Torna in carcere la 61enne gelese Maria Rosa Di Dio Durante l’emergenza Covid era andata ai domiciliari

Torna in carcere la 61enne Maria Rosa Di Dio. La donna, già condannata a 22 anni per un omicidio avvenuto nel 1992, era stata scarcerata il 20 aprile per motivi di salute, aggravati dalla situazione emergenziale legati all’epidemia di Covid-19.
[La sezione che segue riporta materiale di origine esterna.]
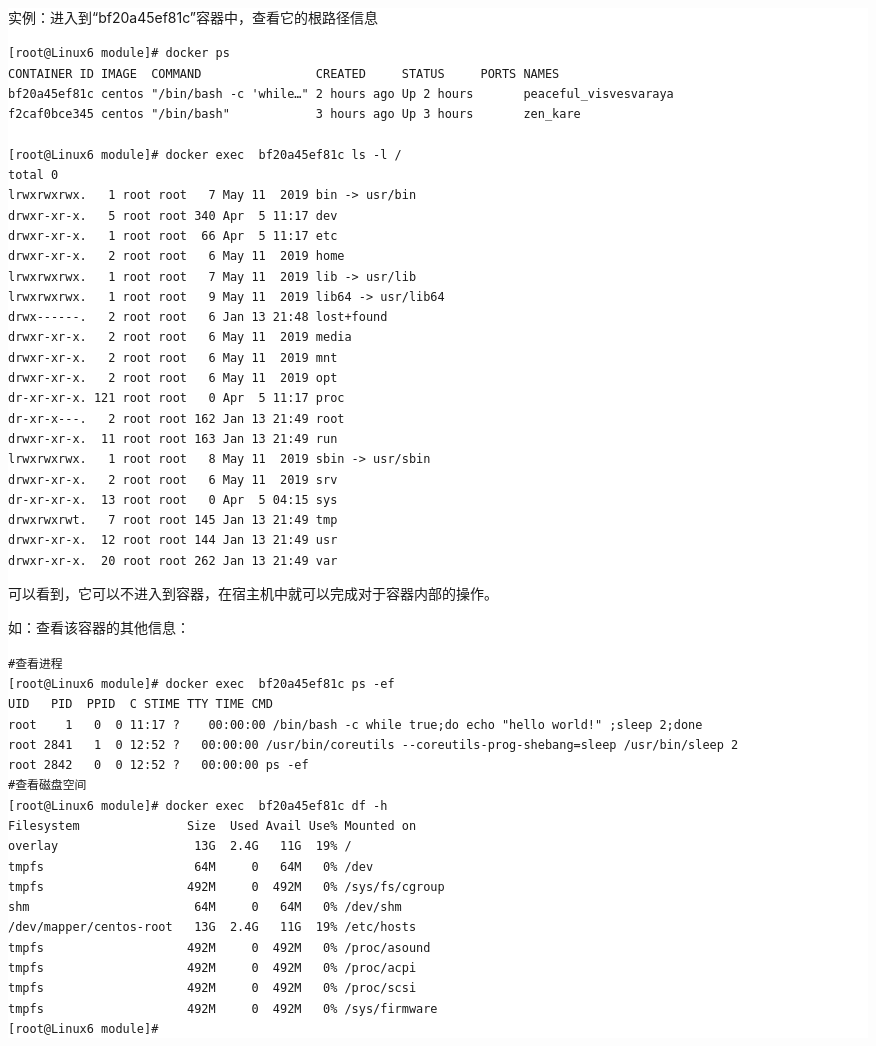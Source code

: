 

实例：进入到“bf20a45ef81c”容器中，查看它的根路径信息

```shell
[root@Linux6 module]# docker ps 
CONTAINER ID IMAGE  COMMAND                CREATED     STATUS     PORTS NAMES
bf20a45ef81c centos "/bin/bash -c 'while…" 2 hours ago Up 2 hours       peaceful_visvesvaraya
f2caf0bce345 centos "/bin/bash"            3 hours ago Up 3 hours       zen_kare
 
[root@Linux6 module]# docker exec  bf20a45ef81c ls -l /
total 0
lrwxrwxrwx.   1 root root   7 May 11  2019 bin -> usr/bin
drwxr-xr-x.   5 root root 340 Apr  5 11:17 dev
drwxr-xr-x.   1 root root  66 Apr  5 11:17 etc
drwxr-xr-x.   2 root root   6 May 11  2019 home
lrwxrwxrwx.   1 root root   7 May 11  2019 lib -> usr/lib
lrwxrwxrwx.   1 root root   9 May 11  2019 lib64 -> usr/lib64
drwx------.   2 root root   6 Jan 13 21:48 lost+found
drwxr-xr-x.   2 root root   6 May 11  2019 media
drwxr-xr-x.   2 root root   6 May 11  2019 mnt
drwxr-xr-x.   2 root root   6 May 11  2019 opt
dr-xr-xr-x. 121 root root   0 Apr  5 11:17 proc
dr-xr-x---.   2 root root 162 Jan 13 21:49 root
drwxr-xr-x.  11 root root 163 Jan 13 21:49 run
lrwxrwxrwx.   1 root root   8 May 11  2019 sbin -> usr/sbin
drwxr-xr-x.   2 root root   6 May 11  2019 srv
dr-xr-xr-x.  13 root root   0 Apr  5 04:15 sys
drwxrwxrwt.   7 root root 145 Jan 13 21:49 tmp
drwxr-xr-x.  12 root root 144 Jan 13 21:49 usr
drwxr-xr-x.  20 root root 262 Jan 13 21:49 var

```

可以看到，它可以不进入到容器，在宿主机中就可以完成对于容器内部的操作。

如：查看该容器的其他信息：

```shell
#查看进程
[root@Linux6 module]# docker exec  bf20a45ef81c ps -ef
UID   PID  PPID  C STIME TTY TIME CMD
root    1   0  0 11:17 ?    00:00:00 /bin/bash -c while true;do echo "hello world!" ;sleep 2;done
root 2841   1  0 12:52 ?   00:00:00 /usr/bin/coreutils --coreutils-prog-shebang=sleep /usr/bin/sleep 2
root 2842   0  0 12:52 ?   00:00:00 ps -ef
#查看磁盘空间
[root@Linux6 module]# docker exec  bf20a45ef81c df -h
Filesystem               Size  Used Avail Use% Mounted on
overlay                   13G  2.4G   11G  19% /
tmpfs                     64M     0   64M   0% /dev
tmpfs                    492M     0  492M   0% /sys/fs/cgroup
shm                       64M     0   64M   0% /dev/shm
/dev/mapper/centos-root   13G  2.4G   11G  19% /etc/hosts
tmpfs                    492M     0  492M   0% /proc/asound
tmpfs                    492M     0  492M   0% /proc/acpi
tmpfs                    492M     0  492M   0% /proc/scsi
tmpfs                    492M     0  492M   0% /sys/firmware
[root@Linux6 module]# 
```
Adesso la Corte di Appello di Caltanissetta ha revocato il differimento della pena ai domiciliari, ordinando la carcerazione a Messina. Di Dio, quando è stata scarcerata, si trovava a Pavia. Deve scontare ancora sette anni. La donna, originaria, di Gela, è stata condannata da omicidio aggravato in concorso, associazione mafiosa e concorso in detenzione di stupefacenti aggravato dal metodo mafioso

Di Dio è stata condannata per l’omicidio di Agostino Reina, il cui corpo non è stato mai trovato. Del delitto sono stati accusati anche Davide e Alessandro Emmanuello, Carmelo Massimo Billizzi, Fortunato Ferracane, Rocco Ferlenda e Rocco Manfrè. La vittima venne fatta fuori perché considerata ostile a Cosa nostra.